Families on a 20-year pursuit of truth

 BY ELINOR J. BRECHER

 To the jury, they are one-dimensional images: smiling faces in old
 black-and-white snapshots, or bloated corpses in the khaki-colored dirt.

 To a group of intensely focused men and women in the gallery, they remain whole
 people 20 years after their horrific deaths: martyred sisters, aunts and friends in
 El Salvador's bloody, 12-year civil war.

 They were Sisters Ita Ford, Maura Clarke and Dorothy Kazel and lay missionary
 Jean Donovan, four American churchwomen abducted, raped and murdered by five
 Salvadoran National Guardsmen on Dec. 2, 1980.

 The women's families are suing the guardsmen's commanders, former Salvadoran
 Defense Minister José Guillermo García, 67, and former National Guard Director
 Carlos Eugenio Vides Casanova, 62, both retired in Florida.

 They have pursued the two men all the way to a Palm Beach County federal
 courtroom, where the ex-generals sit impassively until it's time to take the stand
 and defend themselves.

 The suit, based on the 1992 United States Torture Victim Protection Act, alleges
 that under the ``theory of command'' principle, superior officers can be liable for
 their subordinates' extrajudicial violence if they ordered, tolerated or failed to
 prevent the actions and/or failed to punish the perpetrators.

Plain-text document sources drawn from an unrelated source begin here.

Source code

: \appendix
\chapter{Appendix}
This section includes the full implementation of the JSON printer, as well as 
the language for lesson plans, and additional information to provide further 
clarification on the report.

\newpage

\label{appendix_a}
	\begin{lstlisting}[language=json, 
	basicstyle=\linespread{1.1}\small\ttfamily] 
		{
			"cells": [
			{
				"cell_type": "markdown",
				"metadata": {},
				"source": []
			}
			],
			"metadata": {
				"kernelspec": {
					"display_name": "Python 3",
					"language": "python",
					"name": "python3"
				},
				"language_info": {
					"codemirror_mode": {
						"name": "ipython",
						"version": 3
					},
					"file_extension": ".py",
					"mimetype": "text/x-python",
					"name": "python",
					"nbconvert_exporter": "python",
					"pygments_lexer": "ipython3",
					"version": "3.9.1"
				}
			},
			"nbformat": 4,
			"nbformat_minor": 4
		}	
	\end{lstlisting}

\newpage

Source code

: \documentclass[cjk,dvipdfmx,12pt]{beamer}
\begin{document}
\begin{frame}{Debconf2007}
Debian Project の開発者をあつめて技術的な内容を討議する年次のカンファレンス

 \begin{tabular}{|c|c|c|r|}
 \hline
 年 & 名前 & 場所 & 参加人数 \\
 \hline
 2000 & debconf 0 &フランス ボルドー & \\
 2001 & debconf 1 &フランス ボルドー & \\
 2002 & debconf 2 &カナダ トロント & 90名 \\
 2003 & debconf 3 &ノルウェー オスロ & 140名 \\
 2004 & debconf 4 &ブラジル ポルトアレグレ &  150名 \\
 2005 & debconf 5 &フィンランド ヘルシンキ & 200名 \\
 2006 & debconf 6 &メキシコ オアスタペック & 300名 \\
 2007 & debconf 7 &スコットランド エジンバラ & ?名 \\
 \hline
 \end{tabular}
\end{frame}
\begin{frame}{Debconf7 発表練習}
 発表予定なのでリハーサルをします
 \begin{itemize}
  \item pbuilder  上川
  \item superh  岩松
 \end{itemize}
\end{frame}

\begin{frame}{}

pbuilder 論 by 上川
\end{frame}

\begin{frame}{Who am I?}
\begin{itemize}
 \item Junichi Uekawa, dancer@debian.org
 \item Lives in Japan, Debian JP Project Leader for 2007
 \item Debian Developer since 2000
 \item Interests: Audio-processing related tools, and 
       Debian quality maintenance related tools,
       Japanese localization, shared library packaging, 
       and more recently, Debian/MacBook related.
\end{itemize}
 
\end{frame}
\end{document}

 By the time the war ended in 1992, the four women had joined 75,000 people who
 lost their lives in El Salvador, most to right-wing death squads and marauding
 military men.

 At the time the four women were murdered, Ford, 40, and Clarke, 49, were nuns
 from the Maryknoll Order based in Maryknoll, N.Y.

 Kazel, 40, was an Ursuline from Cleveland. Donovan, 27, had worked for a major
 accounting firm before heading to El Salvador in 1979 under Maryknoll auspices.

 They were friends as well as co-workers, seeking refuge in their relationships,
 which helped each cope with stress, loneliness and fear.

 FIVE-YEAR DUTY

 Kazel arrived in El Salvador for a five-year assignment in 1974, after working with
 Indians in Arizona. Dorothy Chapon Kazel, married to the nun's brother, Jim,
 wrote a book about her sister-in-law called Alleluia Woman (Resource
 Publications, 1989), describing her as ``no starry-eyed romanticist [but] well
 aware of the evil and injustice permeating almost every facet of Salvadoran life.
 But she was a woman of hope and faith.''

 Trained as a teacher, Kazel was engaged to be married when she felt ``called'' to
 the religious life, and she joined the Ursuline Order in 1960.

 By the time security forces shot the liberation theologist Archbishop Oscar
 Romero in March 1980 in San Salvador, life had become hellish in the cities and
 countryside for anyone trying to help peasants struggling against repression. That
 included church workers as well as labor and human-rights activists.

 Brooklyn-born Ita Ford, a Maryknoll nun since 1971, joined a refugee center in the
 Chalatenango parish church in early 1980, after 11 years in Chile, where she
 ministered to refugees and orphans.

 Her name appeared on a ``death list'' the day before she was killed.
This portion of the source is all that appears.